I can’t speek to Wpilib specifically, though can describe the behavior of std::move
. This templated function performs a “cast to r-value”. A brief summary of an “r value” is that it is either a newly constructed object or one which we have indicated we can “move from”.
An object can be passed in a few different ways in C++ (this list is non-exhaustive):
By value: void f(MyObject o) {}
By reference: void f(MyObject& o) {}
By rvalue reference: void f(MyObject&& o) {}
When you pass an object by value, the function will receive a copy of the object which it owns: This could be a copy of something you passed in, or if you called it such as f(MyObject{})
, no copy will be made and the ownership simply transferred to the function.
When passing by reference, no copy is made and the ownership refers to the object passed in.
Passing by rvalue reference is similar to passing by reference, but with the distinction that it will only bind to an rvalue reference. On it’s own, passing by rvalue reference doesn’t actually move anything. But it indicates that the callee is free to move from the object if it so chooses.

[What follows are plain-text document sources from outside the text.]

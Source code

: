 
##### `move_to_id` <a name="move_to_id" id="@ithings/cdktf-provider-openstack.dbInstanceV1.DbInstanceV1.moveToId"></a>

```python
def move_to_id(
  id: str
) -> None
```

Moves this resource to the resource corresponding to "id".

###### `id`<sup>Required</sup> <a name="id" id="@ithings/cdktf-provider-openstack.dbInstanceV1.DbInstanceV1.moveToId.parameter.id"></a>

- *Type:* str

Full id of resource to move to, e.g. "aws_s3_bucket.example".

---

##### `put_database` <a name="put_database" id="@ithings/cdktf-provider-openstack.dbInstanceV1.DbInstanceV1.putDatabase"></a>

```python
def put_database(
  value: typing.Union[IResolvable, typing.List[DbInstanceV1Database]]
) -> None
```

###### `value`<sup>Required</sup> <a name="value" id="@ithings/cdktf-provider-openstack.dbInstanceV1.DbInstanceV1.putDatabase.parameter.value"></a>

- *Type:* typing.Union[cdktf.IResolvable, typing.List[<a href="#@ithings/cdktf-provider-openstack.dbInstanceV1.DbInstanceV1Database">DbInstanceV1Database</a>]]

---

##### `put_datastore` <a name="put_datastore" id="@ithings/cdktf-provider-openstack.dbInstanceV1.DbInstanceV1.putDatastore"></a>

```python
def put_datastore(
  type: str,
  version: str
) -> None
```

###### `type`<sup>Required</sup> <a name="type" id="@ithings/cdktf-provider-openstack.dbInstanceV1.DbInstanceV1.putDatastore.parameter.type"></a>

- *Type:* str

Some objects cannot be easily copied - there sometimes doesn’t exist logic to sensibly have two copies of the same “thing”. C++ still allows us to pass these around - an object that has a deleted copy constructor can still have a valid move constructor. The move constructor takes an rvalue reference. In order to call a constructor which takes an rvalue reference, we must pass it an object which can bind to an rvalue reference, such as a new instance f(MyObject{})
. Alternatively, if we already have an instance which we would like to pass in, we can use std::move
. This performs a cast to rvalue reference, which means our lvalue is now an rvalue. So we’ve called the move constructor. This is typically designed to destroy the contents of the passed in object in order to move the internal state of the passed in object to the new object. So the object my_object
we passed to f(std::move(my_object))
contains a valid but indeterminate state, typically some form of “empty”. For instance, a moved from vector
often has size 0, and a move from unique_ptr
is nullptr
.
To answer your questions:
-
std::move
is required because the command doesn’t have a copy constructor, only a move constructor. When adding a command, by wrapping your object in std::move
you indicate you don’t need it any more and the callee can take logical ownership of its state. The command object you still have is now “empty”. (I’m not sure how wpilib defines this, but you should assume it’s garbage and should either be carefully reset or not reused at all).
-
If you move a command group into another command with std::move
, the original command object is likely “empty”. So you cannot reuse the same instance.
Now, I’m not that familiar with the wpilib api, but if you really wanted to, you *might* be able to use a shared_ptr
to share a command’s ownership. But this is usually considered a code smell. I’ll let @calcmogul comment on this.